(Collected data)
····················
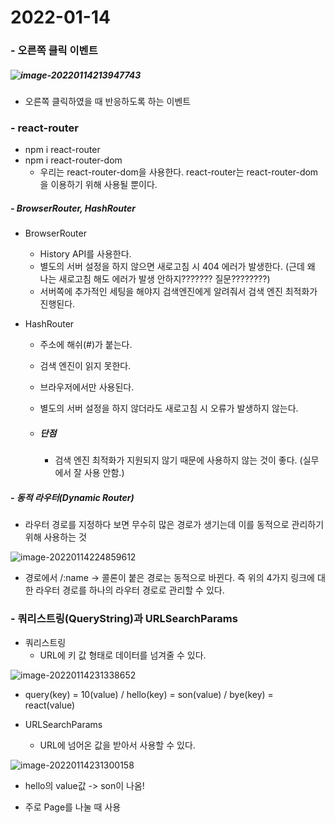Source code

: # 2022-01-14

### - 오른쪽 클릭 이벤트

##### ![image-20220114213947743](C:\Users\SSAFY\AppData\Roaming\Typora\typora-user-images\image-20220114213947743.png)

- 오른쪽 클릭하였을 때 반응하도록 하는 이벤트



### - react-router

- npm i react-router 
- npm i react-router-dom
  - 우리는 react-router-dom을 사용한다. react-router는 react-router-dom을 이용하기 위해 사용될 뿐이다.  



##### - BrowserRouter, HashRouter

- BrowserRouter

  - History API를 사용한다.
  - 별도의 서버 설정을 하지 않으면 새로고침 시 404 에러가 발생한다. (근데 왜 나는 새로고침 해도 에러가 발생 안하지??????? 질문????????)
  - 서버쪽에 추가적인 세팅을 해야지 검색엔진에게 알려줘서 검색 엔진 최적화가 진행된다.

- HashRouter

  - 주소에 해쉬(#)가 붙는다.

  - 검색 엔진이 읽지 못한다.

  - 브라우저에서만 사용된다.

  - 별도의 서버 설정을 하지 않더라도 새로고침 시 오류가 발생하지 않는다.

  - ##### 단점

    - 검색 엔진 최적화가 지원되지 않기 때문에 사용하지 않는 것이 좋다. (실무에서 잘 사용 안함.)



##### - 동적 라우터(Dynamic Router)

- 라우터 경로를 지정하다 보면 무수히 많은 경로가 생기는데 이를 동적으로 관리하기 위해 사용하는 것

![image-20220114224859612](../../../../../../../AppData/Roaming/Typora/typora-user-images/image-20220114224859612.png)

- 경로에서 /:name -> 콜론이 붙은 경로는 동적으로 바뀐다. 즉 위의 4가지 링크에 대한 라우터 경로를 하나의 라우터 경로로 관리할 수 있다.



### - 쿼리스트링(QueryString)과 URLSearchParams

- 쿼리스트링
  - URL에 키 값 형태로 데이터를 넘겨줄 수 있다.

![image-20220114231338652](../../../../../../../AppData/Roaming/Typora/typora-user-images/image-20220114231338652.png)

- query(key) = 10(value) / hello(key) = son(value) / bye(key) = react(value)

- URLSearchParams
  - URL에 넘어온 값을 받아서 사용할 수 있다. 

![image-20220114231300158](../../../../../../../AppData/Roaming/Typora/typora-user-images/image-20220114231300158.png)

- hello의 value값 -> son이 나옴!

- 주로 Page를 나눌 때 사용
····················
### Exercise details
Please reproduce each entry exactly as given and omit the pictures.

### Task answer
Source code

: # 2022-01-14

### - 오른쪽 클릭 이벤트

##### ![image-20220114213947743](C:\Users\SSAFY\AppData\Roaming\Typora\typora-user-images\image-20220114213947743.png)

- 오른쪽 클릭하였을 때 반응하도록 하는 이벤트



### - react-router

- npm i react-router 
- npm i react-router-dom
  - 우리는 react-router-dom을 사용한다. react-router는 react-router-dom을 이용하기 위해 사용될 뿐이다.  



##### - BrowserRouter, HashRouter

- BrowserRouter

  - History API를 사용한다.
  - 별도의 서버 설정을 하지 않으면 새로고침 시 404 에러가 발생한다. (근데 왜 나는 새로고침 해도 에러가 발생 안하지??????? 질문????????)
  - 서버쪽에 추가적인 세팅을 해야지 검색엔진에게 알려줘서 검색 엔진 최적화가 진행된다.

- HashRouter

  - 주소에 해쉬(#)가 붙는다.

  - 검색 엔진이 읽지 못한다.

  - 브라우저에서만 사용된다.

  - 별도의 서버 설정을 하지 않더라도 새로고침 시 오류가 발생하지 않는다.

  - ##### 단점

    - 검색 엔진 최적화가 지원되지 않기 때문에 사용하지 않는 것이 좋다. (실무에서 잘 사용 안함.)



##### - 동적 라우터(Dynamic Router)

- 라우터 경로를 지정하다 보면 무수히 많은 경로가 생기는데 이를 동적으로 관리하기 위해 사용하는 것

![image-20220114224859612](../../../../../../../AppData/Roaming/Typora/typora-user-images/image-20220114224859612.png)

- 경로에서 /:name -> 콜론이 붙은 경로는 동적으로 바뀐다. 즉 위의 4가지 링크에 대한 라우터 경로를 하나의 라우터 경로로 관리할 수 있다.



### - 쿼리스트링(QueryString)과 URLSearchParams

- 쿼리스트링
  - URL에 키 값 형태로 데이터를 넘겨줄 수 있다.

![image-20220114231338652](../../../../../../../AppData/Roaming/Typora/typora-user-images/image-20220114231338652.png)

- query(key) = 10(value) / hello(key) = son(value) / bye(key) = react(value)

- URLSearchParams
  - URL에 넘어온 값을 받아서 사용할 수 있다. 

![image-20220114231300158](../../../../../../../AppData/Roaming/Typora/typora-user-images/image-20220114231300158.png)

- hello의 value값 -> son이 나옴!

- 주로 Page를 나눌 때 사용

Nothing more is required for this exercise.